Work to complete
Could you show all lines in the entries below that contain the string "whitelists"?

Stored items
···
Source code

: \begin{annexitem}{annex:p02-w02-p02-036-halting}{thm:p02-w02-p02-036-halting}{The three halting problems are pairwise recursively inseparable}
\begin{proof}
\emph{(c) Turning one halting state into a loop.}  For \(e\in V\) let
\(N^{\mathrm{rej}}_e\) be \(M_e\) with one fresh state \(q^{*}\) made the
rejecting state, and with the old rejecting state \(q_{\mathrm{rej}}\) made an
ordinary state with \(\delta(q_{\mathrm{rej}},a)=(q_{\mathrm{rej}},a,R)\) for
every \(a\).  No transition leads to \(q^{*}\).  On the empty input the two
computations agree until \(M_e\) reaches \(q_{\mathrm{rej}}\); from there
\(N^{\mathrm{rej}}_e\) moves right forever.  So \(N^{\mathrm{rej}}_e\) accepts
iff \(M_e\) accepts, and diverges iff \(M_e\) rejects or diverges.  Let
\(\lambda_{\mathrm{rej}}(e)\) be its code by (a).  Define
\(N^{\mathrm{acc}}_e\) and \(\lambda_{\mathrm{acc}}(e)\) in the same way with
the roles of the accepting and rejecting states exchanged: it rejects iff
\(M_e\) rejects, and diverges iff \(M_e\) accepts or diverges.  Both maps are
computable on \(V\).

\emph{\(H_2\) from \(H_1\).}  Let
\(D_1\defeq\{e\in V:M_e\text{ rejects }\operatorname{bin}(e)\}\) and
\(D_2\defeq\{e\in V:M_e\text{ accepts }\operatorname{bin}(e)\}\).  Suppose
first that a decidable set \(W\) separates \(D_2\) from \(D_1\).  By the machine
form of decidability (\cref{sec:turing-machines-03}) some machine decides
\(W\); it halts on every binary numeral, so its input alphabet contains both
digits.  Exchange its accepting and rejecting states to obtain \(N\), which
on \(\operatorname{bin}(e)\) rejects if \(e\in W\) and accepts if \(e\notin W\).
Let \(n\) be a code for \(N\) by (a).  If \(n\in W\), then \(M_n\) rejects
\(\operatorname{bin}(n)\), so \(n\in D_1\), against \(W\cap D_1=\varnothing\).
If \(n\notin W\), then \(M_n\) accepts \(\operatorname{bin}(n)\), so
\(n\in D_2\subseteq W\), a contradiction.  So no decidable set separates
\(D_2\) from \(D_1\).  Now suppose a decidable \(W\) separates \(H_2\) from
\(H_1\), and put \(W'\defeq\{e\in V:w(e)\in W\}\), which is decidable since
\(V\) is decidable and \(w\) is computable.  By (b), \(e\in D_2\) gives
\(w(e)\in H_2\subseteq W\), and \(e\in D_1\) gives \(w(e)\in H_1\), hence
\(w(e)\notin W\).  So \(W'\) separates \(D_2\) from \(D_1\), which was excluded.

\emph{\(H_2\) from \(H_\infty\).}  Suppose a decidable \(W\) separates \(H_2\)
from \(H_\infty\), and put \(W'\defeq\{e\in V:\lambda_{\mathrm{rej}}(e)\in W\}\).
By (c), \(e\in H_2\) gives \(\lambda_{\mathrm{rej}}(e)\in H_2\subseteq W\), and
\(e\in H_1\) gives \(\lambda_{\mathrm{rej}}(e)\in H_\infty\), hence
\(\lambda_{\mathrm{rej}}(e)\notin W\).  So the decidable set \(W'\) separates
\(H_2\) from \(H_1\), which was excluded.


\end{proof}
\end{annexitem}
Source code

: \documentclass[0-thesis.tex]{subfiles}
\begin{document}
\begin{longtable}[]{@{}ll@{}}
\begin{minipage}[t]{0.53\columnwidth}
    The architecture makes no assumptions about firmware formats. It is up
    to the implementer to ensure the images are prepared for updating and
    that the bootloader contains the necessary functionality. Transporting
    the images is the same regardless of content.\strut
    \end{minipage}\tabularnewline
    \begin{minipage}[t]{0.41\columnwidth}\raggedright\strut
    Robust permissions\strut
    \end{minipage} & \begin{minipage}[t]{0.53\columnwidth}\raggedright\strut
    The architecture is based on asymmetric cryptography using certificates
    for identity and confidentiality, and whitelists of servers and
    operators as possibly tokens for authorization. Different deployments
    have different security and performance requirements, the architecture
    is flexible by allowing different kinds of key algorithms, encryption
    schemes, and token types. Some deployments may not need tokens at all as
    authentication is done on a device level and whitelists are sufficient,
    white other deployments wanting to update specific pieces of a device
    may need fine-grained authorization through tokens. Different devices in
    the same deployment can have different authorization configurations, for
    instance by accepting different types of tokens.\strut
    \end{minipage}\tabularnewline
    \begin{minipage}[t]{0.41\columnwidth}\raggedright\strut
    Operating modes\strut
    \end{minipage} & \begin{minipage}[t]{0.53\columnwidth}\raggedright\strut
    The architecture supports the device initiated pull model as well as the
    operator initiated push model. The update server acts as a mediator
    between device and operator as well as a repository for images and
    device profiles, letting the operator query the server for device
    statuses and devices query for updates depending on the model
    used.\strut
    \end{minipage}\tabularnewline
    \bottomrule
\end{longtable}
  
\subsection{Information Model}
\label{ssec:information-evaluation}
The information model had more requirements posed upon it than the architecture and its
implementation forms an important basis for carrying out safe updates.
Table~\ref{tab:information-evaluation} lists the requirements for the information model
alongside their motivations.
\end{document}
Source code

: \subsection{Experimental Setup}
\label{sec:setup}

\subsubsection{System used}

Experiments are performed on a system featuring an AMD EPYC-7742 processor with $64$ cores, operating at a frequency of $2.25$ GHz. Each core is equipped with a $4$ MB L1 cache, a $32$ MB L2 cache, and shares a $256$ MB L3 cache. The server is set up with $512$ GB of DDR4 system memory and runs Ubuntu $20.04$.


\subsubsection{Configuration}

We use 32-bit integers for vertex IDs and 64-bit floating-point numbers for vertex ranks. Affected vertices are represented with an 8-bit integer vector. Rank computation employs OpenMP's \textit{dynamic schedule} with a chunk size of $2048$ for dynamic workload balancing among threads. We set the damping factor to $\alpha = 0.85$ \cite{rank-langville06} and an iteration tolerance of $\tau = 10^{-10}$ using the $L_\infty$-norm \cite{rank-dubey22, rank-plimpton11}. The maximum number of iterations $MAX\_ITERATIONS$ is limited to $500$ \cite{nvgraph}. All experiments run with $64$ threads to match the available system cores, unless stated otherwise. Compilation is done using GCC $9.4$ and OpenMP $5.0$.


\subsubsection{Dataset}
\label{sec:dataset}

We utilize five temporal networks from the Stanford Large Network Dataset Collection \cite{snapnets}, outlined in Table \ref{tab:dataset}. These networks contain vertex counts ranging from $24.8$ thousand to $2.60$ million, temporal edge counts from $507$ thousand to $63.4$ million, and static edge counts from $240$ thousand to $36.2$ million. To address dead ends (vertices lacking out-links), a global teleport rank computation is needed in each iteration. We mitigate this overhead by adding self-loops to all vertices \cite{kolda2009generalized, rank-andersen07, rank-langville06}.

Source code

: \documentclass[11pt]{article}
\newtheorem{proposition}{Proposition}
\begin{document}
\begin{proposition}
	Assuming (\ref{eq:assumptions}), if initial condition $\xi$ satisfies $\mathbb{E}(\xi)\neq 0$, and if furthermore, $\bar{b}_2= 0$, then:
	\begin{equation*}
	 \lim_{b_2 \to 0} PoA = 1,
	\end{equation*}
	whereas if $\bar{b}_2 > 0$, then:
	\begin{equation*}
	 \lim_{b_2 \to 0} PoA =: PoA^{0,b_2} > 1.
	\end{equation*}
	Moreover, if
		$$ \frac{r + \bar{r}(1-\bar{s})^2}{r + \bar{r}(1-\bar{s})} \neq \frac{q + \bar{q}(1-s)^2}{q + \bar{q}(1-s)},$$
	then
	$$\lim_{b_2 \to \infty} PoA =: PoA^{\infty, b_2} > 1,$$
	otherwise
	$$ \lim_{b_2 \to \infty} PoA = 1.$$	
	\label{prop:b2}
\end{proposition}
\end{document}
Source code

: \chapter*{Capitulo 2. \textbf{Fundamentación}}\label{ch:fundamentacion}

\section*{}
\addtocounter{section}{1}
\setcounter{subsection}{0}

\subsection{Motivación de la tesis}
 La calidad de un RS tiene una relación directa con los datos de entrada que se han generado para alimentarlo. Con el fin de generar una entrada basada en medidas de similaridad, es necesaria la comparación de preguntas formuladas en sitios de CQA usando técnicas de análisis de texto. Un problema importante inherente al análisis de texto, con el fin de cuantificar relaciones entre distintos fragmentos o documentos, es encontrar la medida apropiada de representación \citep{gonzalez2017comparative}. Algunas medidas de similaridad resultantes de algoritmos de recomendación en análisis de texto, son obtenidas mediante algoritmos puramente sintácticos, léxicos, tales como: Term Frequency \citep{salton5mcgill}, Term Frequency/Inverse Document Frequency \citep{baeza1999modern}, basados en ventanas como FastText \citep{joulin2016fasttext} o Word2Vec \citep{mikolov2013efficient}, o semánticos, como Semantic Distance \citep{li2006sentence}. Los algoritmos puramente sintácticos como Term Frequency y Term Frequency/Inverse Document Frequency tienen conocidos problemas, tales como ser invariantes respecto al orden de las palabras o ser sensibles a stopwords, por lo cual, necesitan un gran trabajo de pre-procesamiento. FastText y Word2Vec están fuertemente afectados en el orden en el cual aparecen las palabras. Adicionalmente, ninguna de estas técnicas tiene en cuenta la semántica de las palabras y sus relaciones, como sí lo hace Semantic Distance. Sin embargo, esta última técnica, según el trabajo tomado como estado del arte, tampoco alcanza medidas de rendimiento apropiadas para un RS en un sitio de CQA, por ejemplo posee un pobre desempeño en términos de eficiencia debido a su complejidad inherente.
···
Problem solution
    for identity and confidentiality, and whitelists of servers and
    authentication is done on a device level and whitelists are sufficient,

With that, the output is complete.